政治と秋刀魚 240919

 ことし、食欲の秋は政治の秋でもあると『日報抄(240916新潟日報)』は語る▼与野党でかじ取り役を決める選挙が本格化。米国でも大統領選が熱を帯びる。米国の知日派政治学者ジェラルド・カーティスさんに「政治と秋刀魚」という自伝風の日本観察記がある▼カーティスさんは1964年に初来日し、東京の郊外で下宿生活。毎日、大衆食堂で焼いたサンマやお新香、みそ汁などを口にして、和食にはまってしまう▼「お金がなくてもリッチな人生を送れる-。これは、私がその頃の日本人から学んだ大切な教訓である」と記した▼私たちの生活は彼が初来日した頃より豊かになったのか▼庶民の味覚が食卓から遠のき、政治も沈滞したとしたら…。カーティスさんでなくても、そんな秋は迎えたくない。

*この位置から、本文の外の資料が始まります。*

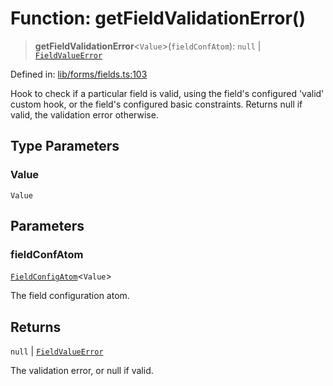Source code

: # Function: getFieldValidationError()

> **getFieldValidationError**\<`Value`\>(`fieldConfAtom`): `null` \| [`FieldValueError`](../type-aliases/FieldValueError.md)

Defined in: [lib/forms/fields.ts:103](https://github.com/aldesgroup/goaldn/blob/b43e92ae42dcd6febc9c2c8f0742ef8c669d44f6/lib/forms/fields.ts#L103)

Hook to check if a particular field is valid, using the field's configured 'valid' custom hook,
or the field's configured basic constraints. Returns null if valid, the validation error otherwise.

## Type Parameters

### Value

`Value`

## Parameters

### fieldConfAtom

[`FieldConfigAtom`](../type-aliases/FieldConfigAtom.md)\<`Value`\>

The field configuration atom.

## Returns

`null` \| [`FieldValueError`](../type-aliases/FieldValueError.md)

The validation error, or null if valid.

 (私たちは)裕福で自由な世界を実現できたのか。敗戦後、アメリカ資本主義を受け入れながら、日本経済は半世紀、拡大を続け、そして停滞期に。稼げ稼げと追い立てられ、今の姿は求めていたものか。大事なものを失い、それに代わって何を受け入れたのか。経済力で自由を得ることができたのか。昭和が平成・令和に苦悩を与えていないか。
*画像は24年9月15日の朝日新聞および日本経済新聞より。